WHAT YOU HAVE TO DO
Exact repetition, pictures omitted: give every record below again.

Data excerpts
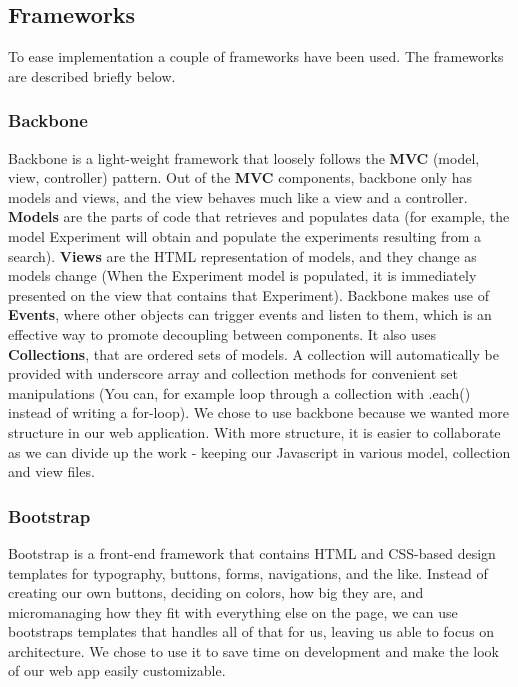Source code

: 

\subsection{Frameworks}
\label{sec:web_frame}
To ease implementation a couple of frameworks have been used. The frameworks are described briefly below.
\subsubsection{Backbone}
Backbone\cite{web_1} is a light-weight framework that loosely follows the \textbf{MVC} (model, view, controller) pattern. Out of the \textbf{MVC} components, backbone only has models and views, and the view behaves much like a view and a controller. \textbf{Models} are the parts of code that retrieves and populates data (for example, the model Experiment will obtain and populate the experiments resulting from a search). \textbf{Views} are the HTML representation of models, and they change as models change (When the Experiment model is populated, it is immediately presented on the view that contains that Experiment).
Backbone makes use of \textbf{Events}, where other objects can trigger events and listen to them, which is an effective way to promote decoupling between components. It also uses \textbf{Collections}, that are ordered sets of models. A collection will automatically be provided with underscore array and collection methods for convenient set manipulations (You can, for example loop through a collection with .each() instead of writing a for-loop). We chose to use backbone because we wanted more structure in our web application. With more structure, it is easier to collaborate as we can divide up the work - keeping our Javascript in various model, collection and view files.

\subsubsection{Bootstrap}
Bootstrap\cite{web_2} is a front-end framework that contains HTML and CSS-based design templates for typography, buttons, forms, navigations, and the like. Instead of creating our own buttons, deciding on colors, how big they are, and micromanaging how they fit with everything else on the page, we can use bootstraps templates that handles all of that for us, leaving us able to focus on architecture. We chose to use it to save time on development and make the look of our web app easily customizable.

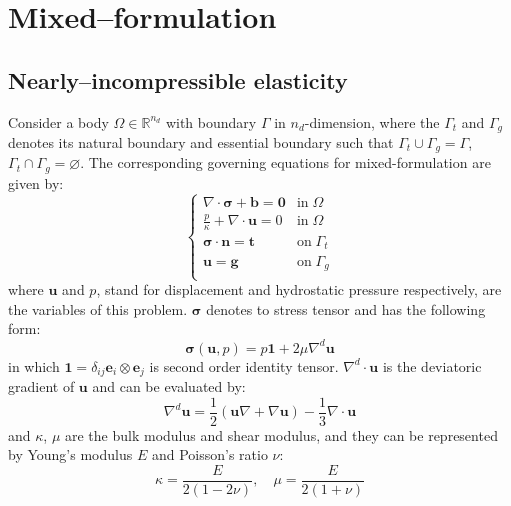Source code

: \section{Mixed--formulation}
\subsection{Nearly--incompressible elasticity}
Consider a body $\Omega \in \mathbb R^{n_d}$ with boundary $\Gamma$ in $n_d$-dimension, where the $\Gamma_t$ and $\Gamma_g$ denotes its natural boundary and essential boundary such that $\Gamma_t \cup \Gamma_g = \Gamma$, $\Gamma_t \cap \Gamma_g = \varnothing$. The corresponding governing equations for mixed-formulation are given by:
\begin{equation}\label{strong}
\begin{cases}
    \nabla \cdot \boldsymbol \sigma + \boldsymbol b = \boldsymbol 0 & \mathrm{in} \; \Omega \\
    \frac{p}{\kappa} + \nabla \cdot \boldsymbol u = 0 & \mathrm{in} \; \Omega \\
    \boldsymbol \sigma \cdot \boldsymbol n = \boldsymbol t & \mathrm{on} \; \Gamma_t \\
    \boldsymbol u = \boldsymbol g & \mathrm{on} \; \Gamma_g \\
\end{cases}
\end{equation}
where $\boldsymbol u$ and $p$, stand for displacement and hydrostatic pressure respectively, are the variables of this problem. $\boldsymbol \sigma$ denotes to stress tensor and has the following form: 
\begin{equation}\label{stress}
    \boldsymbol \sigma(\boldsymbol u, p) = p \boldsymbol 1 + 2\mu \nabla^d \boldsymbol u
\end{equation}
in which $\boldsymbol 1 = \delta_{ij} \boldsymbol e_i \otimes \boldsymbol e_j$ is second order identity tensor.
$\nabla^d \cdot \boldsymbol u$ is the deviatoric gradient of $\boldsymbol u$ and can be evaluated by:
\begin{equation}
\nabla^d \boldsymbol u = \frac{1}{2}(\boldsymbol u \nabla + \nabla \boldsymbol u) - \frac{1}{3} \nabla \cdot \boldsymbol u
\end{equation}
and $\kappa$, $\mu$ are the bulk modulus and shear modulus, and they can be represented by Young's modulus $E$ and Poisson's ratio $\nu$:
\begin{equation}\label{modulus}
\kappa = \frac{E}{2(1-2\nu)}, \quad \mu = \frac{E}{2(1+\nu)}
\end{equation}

WRITTEN RESPONSE
Source code

: 

\subsection{Frameworks}
\label{sec:web_frame}
To ease implementation a couple of frameworks have been used. The frameworks are described briefly below.
\subsubsection{Backbone}
Backbone\cite{web_1} is a light-weight framework that loosely follows the \textbf{MVC} (model, view, controller) pattern. Out of the \textbf{MVC} components, backbone only has models and views, and the view behaves much like a view and a controller. \textbf{Models} are the parts of code that retrieves and populates data (for example, the model Experiment will obtain and populate the experiments resulting from a search). \textbf{Views} are the HTML representation of models, and they change as models change (When the Experiment model is populated, it is immediately presented on the view that contains that Experiment).
Backbone makes use of \textbf{Events}, where other objects can trigger events and listen to them, which is an effective way to promote decoupling between components. It also uses \textbf{Collections}, that are ordered sets of models. A collection will automatically be provided with underscore array and collection methods for convenient set manipulations (You can, for example loop through a collection with .each() instead of writing a for-loop). We chose to use backbone because we wanted more structure in our web application. With more structure, it is easier to collaborate as we can divide up the work - keeping our Javascript in various model, collection and view files.

\subsubsection{Bootstrap}
Bootstrap\cite{web_2} is a front-end framework that contains HTML and CSS-based design templates for typography, buttons, forms, navigations, and the like. Instead of creating our own buttons, deciding on colors, how big they are, and micromanaging how they fit with everything else on the page, we can use bootstraps templates that handles all of that for us, leaving us able to focus on architecture. We chose to use it to save time on development and make the look of our web app easily customizable.

Source code

: \section{Mixed--formulation}
\subsection{Nearly--incompressible elasticity}
Consider a body $\Omega \in \mathbb R^{n_d}$ with boundary $\Gamma$ in $n_d$-dimension, where the $\Gamma_t$ and $\Gamma_g$ denotes its natural boundary and essential boundary such that $\Gamma_t \cup \Gamma_g = \Gamma$, $\Gamma_t \cap \Gamma_g = \varnothing$. The corresponding governing equations for mixed-formulation are given by:
\begin{equation}\label{strong}
\begin{cases}
    \nabla \cdot \boldsymbol \sigma + \boldsymbol b = \boldsymbol 0 & \mathrm{in} \; \Omega \\
    \frac{p}{\kappa} + \nabla \cdot \boldsymbol u = 0 & \mathrm{in} \; \Omega \\
    \boldsymbol \sigma \cdot \boldsymbol n = \boldsymbol t & \mathrm{on} \; \Gamma_t \\
    \boldsymbol u = \boldsymbol g & \mathrm{on} \; \Gamma_g \\
\end{cases}
\end{equation}
where $\boldsymbol u$ and $p$, stand for displacement and hydrostatic pressure respectively, are the variables of this problem. $\boldsymbol \sigma$ denotes to stress tensor and has the following form: 
\begin{equation}\label{stress}
    \boldsymbol \sigma(\boldsymbol u, p) = p \boldsymbol 1 + 2\mu \nabla^d \boldsymbol u
\end{equation}
in which $\boldsymbol 1 = \delta_{ij} \boldsymbol e_i \otimes \boldsymbol e_j$ is second order identity tensor.
$\nabla^d \cdot \boldsymbol u$ is the deviatoric gradient of $\boldsymbol u$ and can be evaluated by:
\begin{equation}
\nabla^d \boldsymbol u = \frac{1}{2}(\boldsymbol u \nabla + \nabla \boldsymbol u) - \frac{1}{3} \nabla \cdot \boldsymbol u
\end{equation}
and $\kappa$, $\mu$ are the bulk modulus and shear modulus, and they can be represented by Young's modulus $E$ and Poisson's ratio $\nu$:
\begin{equation}\label{modulus}
\kappa = \frac{E}{2(1-2\nu)}, \quad \mu = \frac{E}{2(1+\nu)}
\end{equation}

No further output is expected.